The Leisure Review once referred to Pat Duffy, the then chief executive of Sportscoach UK as “the nation’s head coach”. Since then Pat has moved on and for a while now the nation has held its breath to see who will replace him. With no sign of a job advertisement as yet but with a major calendar event looming in early December, would now be a good time to propose that Heston Blumenthal be given the job? Not as head honcho at Sportscoach UK, of course; what we need there is a steady hand at the tiller and a gimlet eye on the long-term prize of a world-leading coaching system. No, we need Heston in a new role: head coach GB. Anyone with a sense of adventure will immediately see the sense of such a modest proposal. Blumenthal has all the makings of an excellent coach and a way with ingredients that is perhaps best described as matchless.
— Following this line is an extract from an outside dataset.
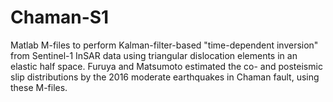 # Chaman-S1
Matlab M-files to perform Kalman-filter-based "time-dependent inversion" from Sentinel-1 InSAR data using triangular dislocation elements in an elastic half space.
Furuya and Matsumoto estimated the co- and posteismic slip distributions by the 2016 moderate earthquakes in Chaman fault, using these M-files.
Coaching is a curious mixture of science and art. The kitchens of the Fat Duck at Bray have long been lauded for their “culinary alchemy” and no one who saw Blumenthal’s television programme, Heston’s Feasts, could doubt his commitment to the aesthetic; it’s a fit. Science is about meticulous attention to detail but Blumenthal’s scientific explorations are fired by ideas that straddle the line between genius and insanity. And scientists, like good coaches, experiment. A coach and coach educator who worked briefly for GB volleyball in the nineties called Ralph Hippolyte used to urge anyone who would listen to treat the practice court as a laboratory. Heston would approve.
As our new head coach Blumenthal would have to work with all manner of big characters. Would he cope? If there is one thing that big names respect it’s a bigger one and not even Charles Van Commenee has managed to generate the celebrity that attends everything Blumenthal does. Even when he gets things slightly wrong – and poisoning hundreds of diners is perhaps more than slightly – he does it in the glare of maximum publicity and the warm glow of an indulgent nation’s approval. Certainty is a seductive trait in a leader and Heston seldom doubts himself. He also gives unbelievers short shrift. It would take a Lightman group employee to tell if the Little Chef’s chief executive was lying about his commitment to rolling out Blumenthal’s innovations across all 193 of the chain’s outlets but the image of Heston chasing the old buffer down corridors and across car parks would suggest that keeping promises is high on Heston’s list of essential characteristics for employees and partners alike.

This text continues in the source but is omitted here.